L’alcool, ce liquide traitre. Si sa consommation ne pose pas de problème lorsqu’elle est modérée, elle peut vite devenir problématique si elle n’est pas maitrisée. Des chercheurs de l’université de médecine de Chicago (Etats-Unis) ont suivi pendant dix ans des jeunes adultes qui consomment de l’alcool. Ils se sont aperçus que les plus sensibles à l’alcool et aux côtés agréables qu’il peut avoir sont plus susceptibles de devenir alcooliques. Les résultats de leur étude ont été publiés le 5 janvier 2020 dans l’American Journal of Psychiatry.
Une consommation accrue chez les amateurs d’alcool
Pour cette étude, les chercheurs ont suivi 190 jeunes adultes pendant dix ans. A trois intervalles réguliers durant cette décennie, ils les ont mis dans une situation s’apparentant à une beuverie étudiante, avec beaucoup d’alcool à disposition. En parallèle, ils se sont également renseignés sur les habitudes de consommation des participants, et sur leur degré d’appréciation de l’alcool.

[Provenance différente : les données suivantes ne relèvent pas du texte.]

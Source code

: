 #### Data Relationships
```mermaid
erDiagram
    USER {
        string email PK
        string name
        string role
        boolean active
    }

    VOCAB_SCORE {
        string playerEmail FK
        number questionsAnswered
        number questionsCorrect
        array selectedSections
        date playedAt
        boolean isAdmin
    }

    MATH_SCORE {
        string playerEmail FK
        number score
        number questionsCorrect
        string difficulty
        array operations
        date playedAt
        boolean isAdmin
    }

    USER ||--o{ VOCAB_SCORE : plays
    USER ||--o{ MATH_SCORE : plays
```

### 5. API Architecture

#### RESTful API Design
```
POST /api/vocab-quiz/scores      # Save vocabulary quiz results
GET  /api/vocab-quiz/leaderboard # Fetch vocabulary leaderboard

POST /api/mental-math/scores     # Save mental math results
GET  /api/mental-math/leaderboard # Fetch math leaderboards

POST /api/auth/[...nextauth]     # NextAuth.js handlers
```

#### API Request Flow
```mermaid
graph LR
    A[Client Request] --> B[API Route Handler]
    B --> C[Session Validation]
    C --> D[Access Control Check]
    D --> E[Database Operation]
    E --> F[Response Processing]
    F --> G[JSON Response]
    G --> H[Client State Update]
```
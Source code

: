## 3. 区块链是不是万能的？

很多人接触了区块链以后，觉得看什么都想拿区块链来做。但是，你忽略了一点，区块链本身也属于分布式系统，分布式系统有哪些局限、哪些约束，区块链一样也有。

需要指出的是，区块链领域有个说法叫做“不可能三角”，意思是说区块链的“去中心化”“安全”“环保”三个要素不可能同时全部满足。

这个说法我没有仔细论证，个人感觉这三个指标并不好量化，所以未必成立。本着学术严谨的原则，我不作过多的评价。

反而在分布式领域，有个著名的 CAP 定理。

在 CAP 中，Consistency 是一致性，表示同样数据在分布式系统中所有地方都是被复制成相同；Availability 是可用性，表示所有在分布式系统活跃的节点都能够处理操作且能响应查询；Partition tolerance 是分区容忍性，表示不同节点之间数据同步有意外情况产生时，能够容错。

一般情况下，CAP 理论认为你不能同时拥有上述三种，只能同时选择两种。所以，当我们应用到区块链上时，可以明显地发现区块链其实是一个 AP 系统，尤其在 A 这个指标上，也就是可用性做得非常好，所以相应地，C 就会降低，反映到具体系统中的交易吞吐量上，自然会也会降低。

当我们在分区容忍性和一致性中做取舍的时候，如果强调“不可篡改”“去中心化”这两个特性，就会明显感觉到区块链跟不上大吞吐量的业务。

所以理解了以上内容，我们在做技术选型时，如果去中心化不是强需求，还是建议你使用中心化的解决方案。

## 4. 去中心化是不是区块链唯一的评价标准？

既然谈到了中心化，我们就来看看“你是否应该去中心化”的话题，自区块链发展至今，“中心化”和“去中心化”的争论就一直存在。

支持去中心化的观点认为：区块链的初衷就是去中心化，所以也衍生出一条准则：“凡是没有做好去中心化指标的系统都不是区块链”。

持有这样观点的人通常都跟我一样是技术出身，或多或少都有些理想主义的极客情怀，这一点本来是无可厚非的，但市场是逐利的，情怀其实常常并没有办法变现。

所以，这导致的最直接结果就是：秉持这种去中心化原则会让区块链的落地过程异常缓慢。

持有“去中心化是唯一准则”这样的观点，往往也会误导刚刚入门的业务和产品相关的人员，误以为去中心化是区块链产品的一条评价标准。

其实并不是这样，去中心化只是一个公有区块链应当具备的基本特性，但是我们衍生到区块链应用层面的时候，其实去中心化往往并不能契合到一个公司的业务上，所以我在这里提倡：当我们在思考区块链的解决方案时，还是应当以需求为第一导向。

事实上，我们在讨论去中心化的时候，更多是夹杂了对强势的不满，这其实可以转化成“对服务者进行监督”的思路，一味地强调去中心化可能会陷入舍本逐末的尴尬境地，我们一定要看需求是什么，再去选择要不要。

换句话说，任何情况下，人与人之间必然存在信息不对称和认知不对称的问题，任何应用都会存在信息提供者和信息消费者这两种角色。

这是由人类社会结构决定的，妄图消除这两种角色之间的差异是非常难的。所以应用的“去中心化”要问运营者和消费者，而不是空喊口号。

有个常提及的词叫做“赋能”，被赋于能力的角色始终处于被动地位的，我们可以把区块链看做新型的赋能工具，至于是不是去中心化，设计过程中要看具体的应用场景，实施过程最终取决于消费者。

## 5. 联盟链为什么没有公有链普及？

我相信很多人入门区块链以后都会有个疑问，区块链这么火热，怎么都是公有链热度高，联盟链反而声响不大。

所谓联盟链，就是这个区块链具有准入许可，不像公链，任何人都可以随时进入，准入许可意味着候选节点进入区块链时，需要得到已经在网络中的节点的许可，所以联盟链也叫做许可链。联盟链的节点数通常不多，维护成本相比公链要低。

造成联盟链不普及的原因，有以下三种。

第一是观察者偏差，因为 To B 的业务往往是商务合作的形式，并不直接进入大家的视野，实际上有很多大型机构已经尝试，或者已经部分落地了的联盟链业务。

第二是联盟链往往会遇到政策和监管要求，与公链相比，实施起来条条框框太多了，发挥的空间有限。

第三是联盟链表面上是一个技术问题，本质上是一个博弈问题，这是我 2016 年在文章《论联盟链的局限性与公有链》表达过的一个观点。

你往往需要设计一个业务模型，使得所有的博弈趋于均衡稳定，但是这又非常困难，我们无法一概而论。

Au terme des dix ans, les chercheurs ont mesuré la consommation des participants pour voir ceux qui étaient le plus à même de développer des troubles liés à l’alcool. Sur les 185 participants restants dans l’expérience, en comparaison avec leur consommation au départ, 21%, soit quasiment 40 personnes, ont développé des troubles liés à l’alcool. Parmi eux, les personnes devenues alcooliques présentaient des niveaux plus élevés de stimulation, de goût et d'envie d’alcool. Cette appréciation de l’alcool était déjà plus élevée par rapport à leur niveau de base, sans aucun signe de tolérance à ces effets agréables.
“L'idée que les alcooliques n'aiment pas les effets de l'alcool au fil du temps est basée sur des rapports ad hoc de patients entrant en traitement, indique Andrea King, professeur de psychiatrie et de neuroscience comportementale à l’université de médecine de Chicago. Ce n'est qu'en testant les mêmes personnes sur une longue période pour voir si les réponses à l'alcool changent avec le temps que nous avons pu observer cette réponse élevée à l'alcool, et chez les participants qui ne connaissaient pas le contenu des boissons, donc les effets sur l'attente ont été minimisés.”
Des buveurs festifs qui ne savent pas s’arrêter
Bien qu'il puisse sembler relativement évident que les personnes qui ressentent le plus intensément les effets agréables de l'alcool sont les plus susceptibles de développer des problèmes d’alcoolisme, il est intéressant de voir que les buveurs “festifs” ou “sociaux” le restent tout au long de leur vie, et que cela peut avoir une incidence sur leur santé. “Nos résultats soutiennent une théorie appelée ‘incitation-sensibilisation’, développe Andrea King. En réponse à une dose standard d'alcool enivrante en laboratoire, le nombre de personnes souhaitant consommer plus d'alcool a augmenté considérablement au cours de la décennie chez les personnes qui ont développé des troubles liés à l’alcool plus graves. En outre, la réponse hédonique — combien une personne aimait les effets de l’alcool — est restée élevée pendant cet intervalle et n'a pas diminué du tout. C'est ce qui a toujours été au cœur de la tradition de la dépendance, à savoir que les toxicomanes n'aiment pas la drogue (ici l'alcool) mais ne peuvent pas arrêter de la consommer.”
Selon les chiffres de Santé publique France, 23,6% des personnes entre 18 et 75 ans dépassaient les repères de consommation d’alcool (pas plus de deux verres par jour et pas tous les jours) en 2017. Chaque année, l’alcool est responsable de 41 000 décès, dont 30 000 chez les hommes et 11 000 chez les femmes.
C’est d’ailleurs dans l’optique de mieux connaître sa relation vis-à-vis de l’alcool qu’a été mis en place le Dry January, ou Janvier sec en français. Le principe consiste à s’abstenir de boire de l’alcool durant tout le mois de janvier, afin de mieux comprendre les effets de l’alcool sur notre corps.